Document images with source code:
============================================================

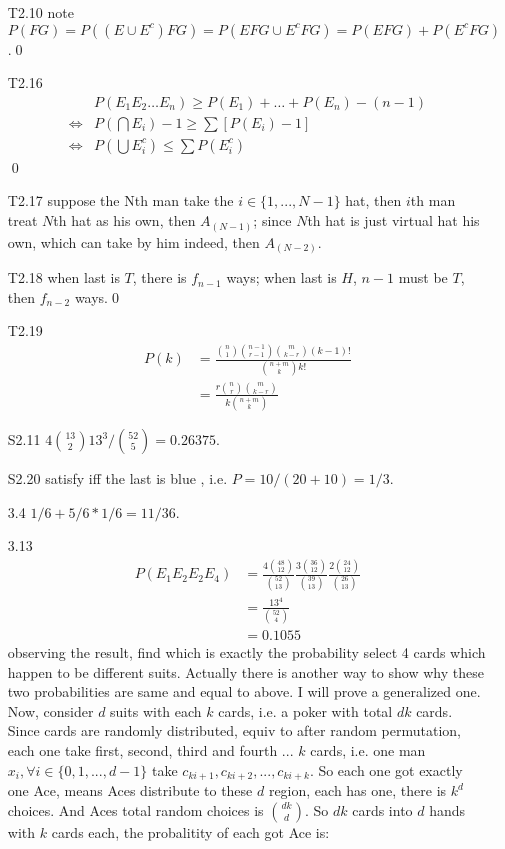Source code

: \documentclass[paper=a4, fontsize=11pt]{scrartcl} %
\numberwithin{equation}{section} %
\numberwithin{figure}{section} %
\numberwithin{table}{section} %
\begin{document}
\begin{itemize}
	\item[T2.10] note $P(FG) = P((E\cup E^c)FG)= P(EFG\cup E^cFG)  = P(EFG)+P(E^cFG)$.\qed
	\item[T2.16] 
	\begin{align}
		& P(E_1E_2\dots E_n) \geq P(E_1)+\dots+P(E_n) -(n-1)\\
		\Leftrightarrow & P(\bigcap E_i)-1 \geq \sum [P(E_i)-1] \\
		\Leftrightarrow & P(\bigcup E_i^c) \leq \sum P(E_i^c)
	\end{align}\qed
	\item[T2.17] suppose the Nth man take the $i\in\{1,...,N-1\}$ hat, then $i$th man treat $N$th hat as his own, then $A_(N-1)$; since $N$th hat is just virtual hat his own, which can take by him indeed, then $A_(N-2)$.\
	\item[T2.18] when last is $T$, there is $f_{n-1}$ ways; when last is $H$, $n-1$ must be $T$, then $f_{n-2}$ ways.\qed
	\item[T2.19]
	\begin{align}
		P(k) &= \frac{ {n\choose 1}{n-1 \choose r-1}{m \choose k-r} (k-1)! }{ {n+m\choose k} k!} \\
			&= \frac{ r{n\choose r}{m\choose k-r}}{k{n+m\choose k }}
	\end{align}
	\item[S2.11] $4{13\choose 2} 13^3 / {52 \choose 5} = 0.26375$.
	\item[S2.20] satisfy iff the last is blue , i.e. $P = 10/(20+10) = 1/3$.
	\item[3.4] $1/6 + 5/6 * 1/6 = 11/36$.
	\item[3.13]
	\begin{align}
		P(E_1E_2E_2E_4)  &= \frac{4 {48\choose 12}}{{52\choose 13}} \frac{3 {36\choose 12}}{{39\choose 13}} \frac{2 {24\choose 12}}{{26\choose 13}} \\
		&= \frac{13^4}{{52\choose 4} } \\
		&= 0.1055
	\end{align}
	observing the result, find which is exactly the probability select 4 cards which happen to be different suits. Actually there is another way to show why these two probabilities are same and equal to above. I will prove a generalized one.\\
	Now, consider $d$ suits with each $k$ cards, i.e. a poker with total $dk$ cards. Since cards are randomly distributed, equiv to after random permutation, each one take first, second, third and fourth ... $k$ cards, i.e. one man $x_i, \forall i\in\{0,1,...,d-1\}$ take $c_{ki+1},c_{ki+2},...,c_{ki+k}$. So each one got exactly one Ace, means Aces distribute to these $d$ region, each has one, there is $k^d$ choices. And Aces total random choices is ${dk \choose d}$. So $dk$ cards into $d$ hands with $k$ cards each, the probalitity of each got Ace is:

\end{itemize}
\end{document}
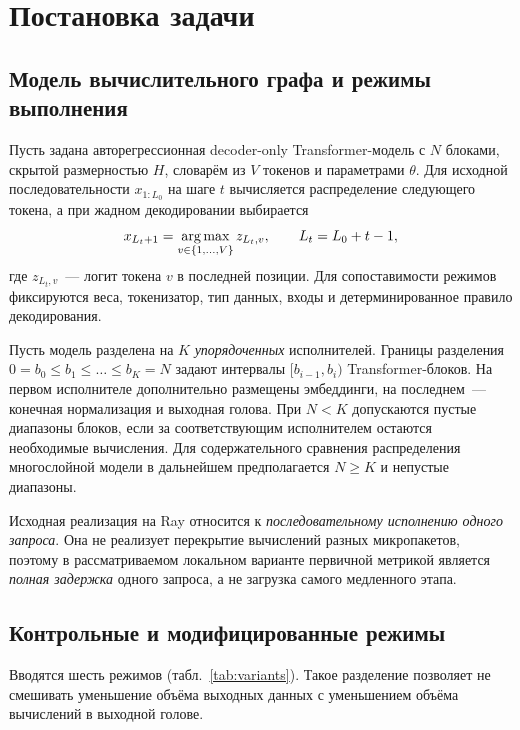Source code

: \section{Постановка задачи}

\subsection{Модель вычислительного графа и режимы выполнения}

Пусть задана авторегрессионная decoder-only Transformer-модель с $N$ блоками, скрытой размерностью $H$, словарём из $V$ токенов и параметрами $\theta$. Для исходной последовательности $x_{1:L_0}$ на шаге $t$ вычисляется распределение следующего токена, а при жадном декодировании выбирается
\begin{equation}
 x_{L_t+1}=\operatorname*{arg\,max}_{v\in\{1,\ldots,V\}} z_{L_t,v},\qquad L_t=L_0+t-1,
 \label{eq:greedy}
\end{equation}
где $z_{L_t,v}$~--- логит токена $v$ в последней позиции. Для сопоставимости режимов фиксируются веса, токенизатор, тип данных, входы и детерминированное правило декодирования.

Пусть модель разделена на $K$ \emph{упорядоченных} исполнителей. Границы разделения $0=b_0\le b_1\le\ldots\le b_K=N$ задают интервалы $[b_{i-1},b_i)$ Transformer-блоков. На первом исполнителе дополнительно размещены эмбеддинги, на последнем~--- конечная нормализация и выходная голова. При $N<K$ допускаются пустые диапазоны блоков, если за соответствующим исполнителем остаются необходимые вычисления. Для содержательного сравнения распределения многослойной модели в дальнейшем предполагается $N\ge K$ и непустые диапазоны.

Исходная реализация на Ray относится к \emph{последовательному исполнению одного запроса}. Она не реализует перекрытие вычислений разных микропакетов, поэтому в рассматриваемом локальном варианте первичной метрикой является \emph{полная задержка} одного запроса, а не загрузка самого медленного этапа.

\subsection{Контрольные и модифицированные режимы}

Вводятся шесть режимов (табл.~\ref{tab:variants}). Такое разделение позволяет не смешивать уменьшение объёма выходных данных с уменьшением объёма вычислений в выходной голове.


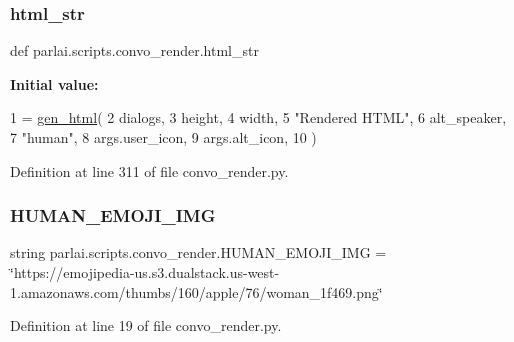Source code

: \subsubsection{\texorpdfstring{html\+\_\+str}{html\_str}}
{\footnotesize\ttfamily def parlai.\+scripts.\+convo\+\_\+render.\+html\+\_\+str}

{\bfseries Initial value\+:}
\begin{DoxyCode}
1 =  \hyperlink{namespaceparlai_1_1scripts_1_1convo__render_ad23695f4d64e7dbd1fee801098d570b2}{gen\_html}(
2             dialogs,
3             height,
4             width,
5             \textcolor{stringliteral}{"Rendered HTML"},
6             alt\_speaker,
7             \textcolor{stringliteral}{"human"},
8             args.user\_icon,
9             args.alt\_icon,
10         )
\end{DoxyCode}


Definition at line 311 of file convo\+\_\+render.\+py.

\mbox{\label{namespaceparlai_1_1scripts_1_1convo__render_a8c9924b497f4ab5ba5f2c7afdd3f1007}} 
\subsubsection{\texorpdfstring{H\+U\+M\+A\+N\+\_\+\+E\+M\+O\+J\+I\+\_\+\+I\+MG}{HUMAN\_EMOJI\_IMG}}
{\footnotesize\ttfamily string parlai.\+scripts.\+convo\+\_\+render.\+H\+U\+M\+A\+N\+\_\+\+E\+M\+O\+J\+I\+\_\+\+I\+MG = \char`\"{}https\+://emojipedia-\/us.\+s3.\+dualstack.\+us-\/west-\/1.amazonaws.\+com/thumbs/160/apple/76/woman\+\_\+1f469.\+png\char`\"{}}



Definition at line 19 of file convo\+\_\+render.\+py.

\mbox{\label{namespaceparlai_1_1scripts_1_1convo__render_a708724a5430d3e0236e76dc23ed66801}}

============================================================

## What the task asks
The records above should be returned exactly; no image belongs in the copy.

## Answer for the task
Source code

: \documentclass[paper=a4, fontsize=11pt]{scrartcl} %
\numberwithin{equation}{section} %
\numberwithin{figure}{section} %
\numberwithin{table}{section} %
\begin{document}
\begin{itemize}
	\item[T2.10] note $P(FG) = P((E\cup E^c)FG)= P(EFG\cup E^cFG)  = P(EFG)+P(E^cFG)$.\qed
	\item[T2.16] 
	\begin{align}
		& P(E_1E_2\dots E_n) \geq P(E_1)+\dots+P(E_n) -(n-1)\\
		\Leftrightarrow & P(\bigcap E_i)-1 \geq \sum [P(E_i)-1] \\
		\Leftrightarrow & P(\bigcup E_i^c) \leq \sum P(E_i^c)
	\end{align}\qed
	\item[T2.17] suppose the Nth man take the $i\in\{1,...,N-1\}$ hat, then $i$th man treat $N$th hat as his own, then $A_(N-1)$; since $N$th hat is just virtual hat his own, which can take by him indeed, then $A_(N-2)$.\
	\item[T2.18] when last is $T$, there is $f_{n-1}$ ways; when last is $H$, $n-1$ must be $T$, then $f_{n-2}$ ways.\qed
	\item[T2.19]
	\begin{align}
		P(k) &= \frac{ {n\choose 1}{n-1 \choose r-1}{m \choose k-r} (k-1)! }{ {n+m\choose k} k!} \\
			&= \frac{ r{n\choose r}{m\choose k-r}}{k{n+m\choose k }}
	\end{align}
	\item[S2.11] $4{13\choose 2} 13^3 / {52 \choose 5} = 0.26375$.
	\item[S2.20] satisfy iff the last is blue , i.e. $P = 10/(20+10) = 1/3$.
	\item[3.4] $1/6 + 5/6 * 1/6 = 11/36$.
	\item[3.13]
	\begin{align}
		P(E_1E_2E_2E_4)  &= \frac{4 {48\choose 12}}{{52\choose 13}} \frac{3 {36\choose 12}}{{39\choose 13}} \frac{2 {24\choose 12}}{{26\choose 13}} \\
		&= \frac{13^4}{{52\choose 4} } \\
		&= 0.1055
	\end{align}
	observing the result, find which is exactly the probability select 4 cards which happen to be different suits. Actually there is another way to show why these two probabilities are same and equal to above. I will prove a generalized one.\\
	Now, consider $d$ suits with each $k$ cards, i.e. a poker with total $dk$ cards. Since cards are randomly distributed, equiv to after random permutation, each one take first, second, third and fourth ... $k$ cards, i.e. one man $x_i, \forall i\in\{0,1,...,d-1\}$ take $c_{ki+1},c_{ki+2},...,c_{ki+k}$. So each one got exactly one Ace, means Aces distribute to these $d$ region, each has one, there is $k^d$ choices. And Aces total random choices is ${dk \choose d}$. So $dk$ cards into $d$ hands with $k$ cards each, the probalitity of each got Ace is:

\end{itemize}
\end{document}
Source code

: \section{Постановка задачи}

\subsection{Модель вычислительного графа и режимы выполнения}

Пусть задана авторегрессионная decoder-only Transformer-модель с $N$ блоками, скрытой размерностью $H$, словарём из $V$ токенов и параметрами $\theta$. Для исходной последовательности $x_{1:L_0}$ на шаге $t$ вычисляется распределение следующего токена, а при жадном декодировании выбирается
\begin{equation}
 x_{L_t+1}=\operatorname*{arg\,max}_{v\in\{1,\ldots,V\}} z_{L_t,v},\qquad L_t=L_0+t-1,
 \label{eq:greedy}
\end{equation}
где $z_{L_t,v}$~--- логит токена $v$ в последней позиции. Для сопоставимости режимов фиксируются веса, токенизатор, тип данных, входы и детерминированное правило декодирования.

Пусть модель разделена на $K$ \emph{упорядоченных} исполнителей. Границы разделения $0=b_0\le b_1\le\ldots\le b_K=N$ задают интервалы $[b_{i-1},b_i)$ Transformer-блоков. На первом исполнителе дополнительно размещены эмбеддинги, на последнем~--- конечная нормализация и выходная голова. При $N<K$ допускаются пустые диапазоны блоков, если за соответствующим исполнителем остаются необходимые вычисления. Для содержательного сравнения распределения многослойной модели в дальнейшем предполагается $N\ge K$ и непустые диапазоны.

Исходная реализация на Ray относится к \emph{последовательному исполнению одного запроса}. Она не реализует перекрытие вычислений разных микропакетов, поэтому в рассматриваемом локальном варианте первичной метрикой является \emph{полная задержка} одного запроса, а не загрузка самого медленного этапа.

\subsection{Контрольные и модифицированные режимы}

Вводятся шесть режимов (табл.~\ref{tab:variants}). Такое разделение позволяет не смешивать уменьшение объёма выходных данных с уменьшением объёма вычислений в выходной голове.


Source code

: \subsubsection{\texorpdfstring{html\+\_\+str}{html\_str}}
{\footnotesize\ttfamily def parlai.\+scripts.\+convo\+\_\+render.\+html\+\_\+str}

{\bfseries Initial value\+:}
\begin{DoxyCode}
1 =  \hyperlink{namespaceparlai_1_1scripts_1_1convo__render_ad23695f4d64e7dbd1fee801098d570b2}{gen\_html}(
2             dialogs,
3             height,
4             width,
5             \textcolor{stringliteral}{"Rendered HTML"},
6             alt\_speaker,
7             \textcolor{stringliteral}{"human"},
8             args.user\_icon,
9             args.alt\_icon,
10         )
\end{DoxyCode}


Definition at line 311 of file convo\+\_\+render.\+py.

\mbox{\label{namespaceparlai_1_1scripts_1_1convo__render_a8c9924b497f4ab5ba5f2c7afdd3f1007}} 
\subsubsection{\texorpdfstring{H\+U\+M\+A\+N\+\_\+\+E\+M\+O\+J\+I\+\_\+\+I\+MG}{HUMAN\_EMOJI\_IMG}}
{\footnotesize\ttfamily string parlai.\+scripts.\+convo\+\_\+render.\+H\+U\+M\+A\+N\+\_\+\+E\+M\+O\+J\+I\+\_\+\+I\+MG = \char`\"{}https\+://emojipedia-\/us.\+s3.\+dualstack.\+us-\/west-\/1.amazonaws.\+com/thumbs/160/apple/76/woman\+\_\+1f469.\+png\char`\"{}}



Definition at line 19 of file convo\+\_\+render.\+py.

\mbox{\label{namespaceparlai_1_1scripts_1_1convo__render_a708724a5430d3e0236e76dc23ed66801}}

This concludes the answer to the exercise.